Georgia is a country of beautiful landscapes and amazing nature, but there is a sight which truly stands apart from other natural monuments – an underground cave lit with colourful lights, whose waterfalls, lakes, stone curtains, helictites, needle-like anthodites, and other unique formations you will never forget. This is Prometheus Cave, visited by more than 200,000 people every year.
Region
Imereti
Region
Kutaisi

Where is Prometheus Cave Located?

Prometheus Cave is a 60 to 70-million-year-old karst cave near the village of Kumistavi, about forty kilometres from Kutaisi. The cave is forty metres deep, 1.8 kilometres in length, and has an average width of seven meters.

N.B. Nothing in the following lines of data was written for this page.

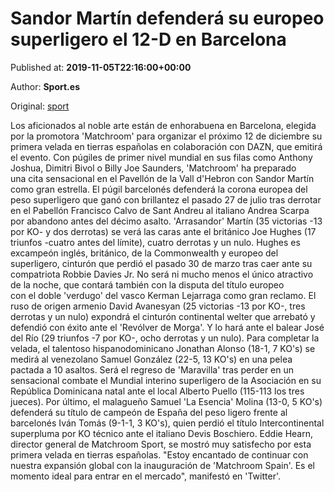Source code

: 
# Sandor Martín defenderá su europeo superligero el 12-D en Barcelona

Published at: **2019-11-05T22:16:00+00:00**

Author: **Sport.es**

Original: [sport](https://www.sport.es/es/noticias/boxeo/sandor-martin-defendera-su-titulo-europeo-superligero-el-12-d-7716027)

Los aficionados al noble arte están de enhorabuena en Barcelona, elegida por la promotora 'Matchroom' para organizar el próximo 12 de diciembre su primera velada en tierras españolas en colaboración con DAZN, que emitirá el evento.
Con púgiles de primer nivel mundial en sus filas como Anthony Joshua, Dimitri Bivol o Billy Joe Saunders, 'Matchroom' ha preparado una cita sensacional en el Pavellón de la Vall d'Hebron con Sandor Martín como gran estrella.
El púgil barcelonés defenderá la corona europea del peso superligero que ganó con brillantez el pasado 27 de julio tras derrotar en el Pabellón Francisco Calvo de Sant Andreu al italiano Andrea Scarpa por abandono antes del décimo asalto.
'Arrasandor' Martín (35 victorias -13 por KO- y dos derrotas) se verá las caras ante el británico Joe Hughes (17 triunfos -cuatro antes del límite), cuatro derrotas y un nulo.
Hughes es excampeón inglés, británico, de la Commonwealth y europeo del superligero, cinturón que perdió el pasado 30 de marzo tras caer ante su compatriota Robbie Davies Jr.
No será ni mucho menos el único atractivo de la noche, que contará también con la disputa del título europeo con el doble 'verdugo' del vasco Kerman Lejarraga como gran reclamo.
El ruso de origen armenio David Avanesyan (25 victorias -13 por KO-, tres derrotas y un nulo) expondrá el cinturón continental welter que arrebató y defendió con éxito ante el 'Revólver de Morga'. Y lo hará ante el balear José del Río (29 triunfos -7 por KO-, ocho derrotas y un nulo).
Para completar la velada, el talentoso hispanodominicano Jonathan Alonso (18-1, 7 KO's) se medirá al venezolano Samuel González (22-5, 13 KO's) en una pelea pactada a 10 asaltos.
Será el regreso de 'Maravilla' tras perder en un sensacional combate el Mundial interino superligero de la Asociación en su República Dominicana natal ante el local Alberto Puello (115-113 los tres jueces).
Por último, el malagueño Samuel 'La Esencia' Molina (13-0, 5 KO's) defenderá su título de campeón de España del peso ligero frente al barcelonés Iván Tomás (9-1-1, 3 KO's), quien perdió el título Intercontinental superpluma por KO técnico ante el italiano Devis Boschiero.
Eddie Hearn, director general de Matchroom Sport, se mostró muy satisfecho por esta primera velada en tierras españolas. "Estoy encantado de continuar con nuestra expansión global con la inauguración de 'Matchroom Spain'. Es el momento ideal para entrar en el mercado", manifestó en 'Twitter'.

What will You See in Prometheus Cave?

Prometheus Cave has twenty-two caverns of various sizes within it, six of which are open to tourists: The Cavern of the Argonauts, Kolkhetian Cavern, Medea’s Cavern, The Cavern of Love, Prometheus’ Cavern, and the Iberian Cavern.

The walking path through the caves is just under 1.5 kilometres in length, with a boat section measuring 380 metres. The boat journey is especially thrilling, as it is accompanied by atmospheric music, and the route is illuminated by mysterious lights. It feels like crossing the mythological river Styx.

The caves are home to nineteen species of aquatic plants and up to forty species of insects, invertebrates, and molluscs. Skull fragments and fossils of a cave bear, starfish, molluscs, and other animals from the Cretaceous Period have been found within the cave.